#### [Task objective]
Write how many lines in the records below include the string "services". No other text should be given.

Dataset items
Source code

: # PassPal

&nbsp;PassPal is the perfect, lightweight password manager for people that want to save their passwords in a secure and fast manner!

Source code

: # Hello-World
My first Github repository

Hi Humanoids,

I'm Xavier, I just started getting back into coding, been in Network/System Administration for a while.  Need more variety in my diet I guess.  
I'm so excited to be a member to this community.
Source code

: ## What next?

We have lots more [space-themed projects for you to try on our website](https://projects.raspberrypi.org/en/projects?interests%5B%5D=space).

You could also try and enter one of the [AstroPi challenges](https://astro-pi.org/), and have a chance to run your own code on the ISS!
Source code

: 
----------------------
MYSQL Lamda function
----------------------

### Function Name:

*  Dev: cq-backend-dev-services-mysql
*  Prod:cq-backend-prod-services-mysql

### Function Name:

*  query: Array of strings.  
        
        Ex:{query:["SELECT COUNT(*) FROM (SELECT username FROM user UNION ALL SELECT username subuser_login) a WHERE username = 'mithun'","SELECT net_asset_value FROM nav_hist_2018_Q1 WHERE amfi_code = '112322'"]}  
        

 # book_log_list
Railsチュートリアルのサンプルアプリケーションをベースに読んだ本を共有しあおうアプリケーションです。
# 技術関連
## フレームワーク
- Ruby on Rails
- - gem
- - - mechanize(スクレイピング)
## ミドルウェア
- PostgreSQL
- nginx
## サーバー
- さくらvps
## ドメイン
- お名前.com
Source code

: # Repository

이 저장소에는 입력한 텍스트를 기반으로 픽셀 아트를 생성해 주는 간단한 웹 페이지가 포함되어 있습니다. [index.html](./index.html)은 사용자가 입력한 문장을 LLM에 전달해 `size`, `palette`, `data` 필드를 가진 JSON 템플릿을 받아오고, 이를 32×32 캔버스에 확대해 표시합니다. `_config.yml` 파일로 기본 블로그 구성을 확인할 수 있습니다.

#### [Your solution]
2